*** EXERCISE MATERIAL Section Begins ***

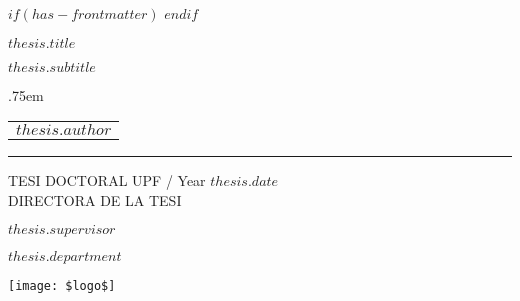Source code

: $if(has-frontmatter)$
\frontmatter
$endif$


\begin{titlepage}
  \begin{spacing}{1}
    \null\vfil
    \begin{flushleft}%
      {\LARGE \sffamily $thesis.title$ \par}%
      \vspace*{1cm}
      {\Large \sffamily $thesis.subtitle$ \par}%
      \vskip 1cm%
      {\large \lineskip .75em \begin{tabular}[t]{c} {\Huge $thesis.author$} \end{tabular}\par}
      \rule{\linewidth}{1mm} \par
      \vskip 1cm%
      {\large TESI DOCTORAL UPF / Year $thesis.date$}\\[2cm]
      {\normalsize DIRECTORA DE LA TESI}\par
      {\large $thesis.supervisor$}\par
      {\large $thesis.department$} \par
      \vspace{2cm}
     \centering
      \texttt{[image: \$logo\$]}
     \end{flushleft}\par
     \afterpage{\blankpage}
    \end{spacing}
\end{titlepage}
\newpage


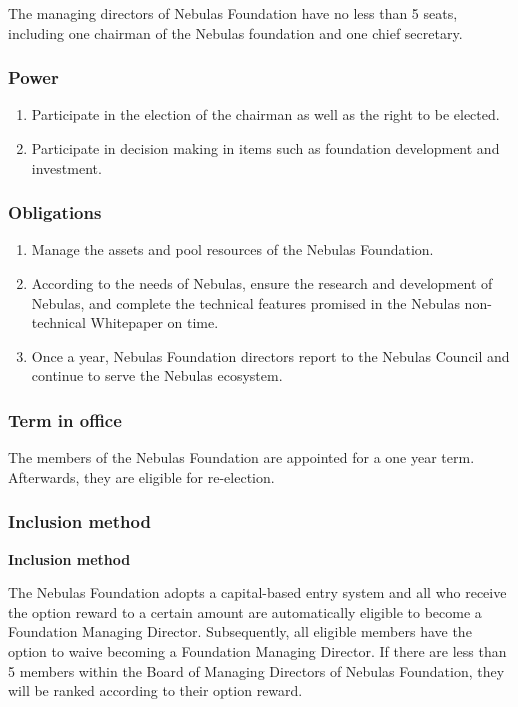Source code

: The managing directors of Nebulas Foundation have no less than 5 seats, including one chairman of the Nebulas foundation and one chief secretary.

\subsubsection{Power}

\begin{enumerate}
	\item Participate in the election of the chairman as well as the right to be elected.
	\item Participate in decision making in items such as foundation development and investment.
\end{enumerate}

\subsubsection{Obligations}

\begin{enumerate}
	\item Manage the assets and pool resources of the Nebulas Foundation.
	\item According to the needs of Nebulas, ensure the research and development of Nebulas, and complete the technical features promised in the Nebulas non-technical Whitepaper on time.
	\item Once a year, Nebulas Foundation directors report to the Nebulas Council and continue to serve the Nebulas ecosystem.
\end{enumerate}

\subsubsection{Term in office}

The members of the Nebulas Foundation are appointed for a one year term. Afterwards, they are eligible for re-election.

\subsubsection{Inclusion method}

\textbf{Inclusion method}

The Nebulas Foundation adopts a capital-based entry system and all who receive the option reward to a certain amount are automatically eligible to become a Foundation Managing Director. Subsequently, all eligible members have the option to waive becoming a Foundation Managing Director. If there are less than 5 members within the Board of Managing Directors of Nebulas Foundation, they will be ranked according to their option reward.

*** EXERCISE MATERIAL Section Ends ***

§ ASSIGNMENT
Each entry above must be restated word for word; the pictures stay out of the copy.

§ PROBLEM SOLUTION
Source code

: $if(has-frontmatter)$
\frontmatter
$endif$


\begin{titlepage}
  \begin{spacing}{1}
    \null\vfil
    \begin{flushleft}%
      {\LARGE \sffamily $thesis.title$ \par}%
      \vspace*{1cm}
      {\Large \sffamily $thesis.subtitle$ \par}%
      \vskip 1cm%
      {\large \lineskip .75em \begin{tabular}[t]{c} {\Huge $thesis.author$} \end{tabular}\par}
      \rule{\linewidth}{1mm} \par
      \vskip 1cm%
      {\large TESI DOCTORAL UPF / Year $thesis.date$}\\[2cm]
      {\normalsize DIRECTORA DE LA TESI}\par
      {\large $thesis.supervisor$}\par
      {\large $thesis.department$} \par
      \vspace{2cm}
     \centering
      \texttt{[image: \$logo\$]}
     \end{flushleft}\par
     \afterpage{\blankpage}
    \end{spacing}
\end{titlepage}
\newpage


Source code

: The managing directors of Nebulas Foundation have no less than 5 seats, including one chairman of the Nebulas foundation and one chief secretary.

\subsubsection{Power}

\begin{enumerate}
	\item Participate in the election of the chairman as well as the right to be elected.
	\item Participate in decision making in items such as foundation development and investment.
\end{enumerate}

\subsubsection{Obligations}

\begin{enumerate}
	\item Manage the assets and pool resources of the Nebulas Foundation.
	\item According to the needs of Nebulas, ensure the research and development of Nebulas, and complete the technical features promised in the Nebulas non-technical Whitepaper on time.
	\item Once a year, Nebulas Foundation directors report to the Nebulas Council and continue to serve the Nebulas ecosystem.
\end{enumerate}

\subsubsection{Term in office}

The members of the Nebulas Foundation are appointed for a one year term. Afterwards, they are eligible for re-election.

\subsubsection{Inclusion method}

\textbf{Inclusion method}

The Nebulas Foundation adopts a capital-based entry system and all who receive the option reward to a certain amount are automatically eligible to become a Foundation Managing Director. Subsequently, all eligible members have the option to waive becoming a Foundation Managing Director. If there are less than 5 members within the Board of Managing Directors of Nebulas Foundation, they will be ranked according to their option reward.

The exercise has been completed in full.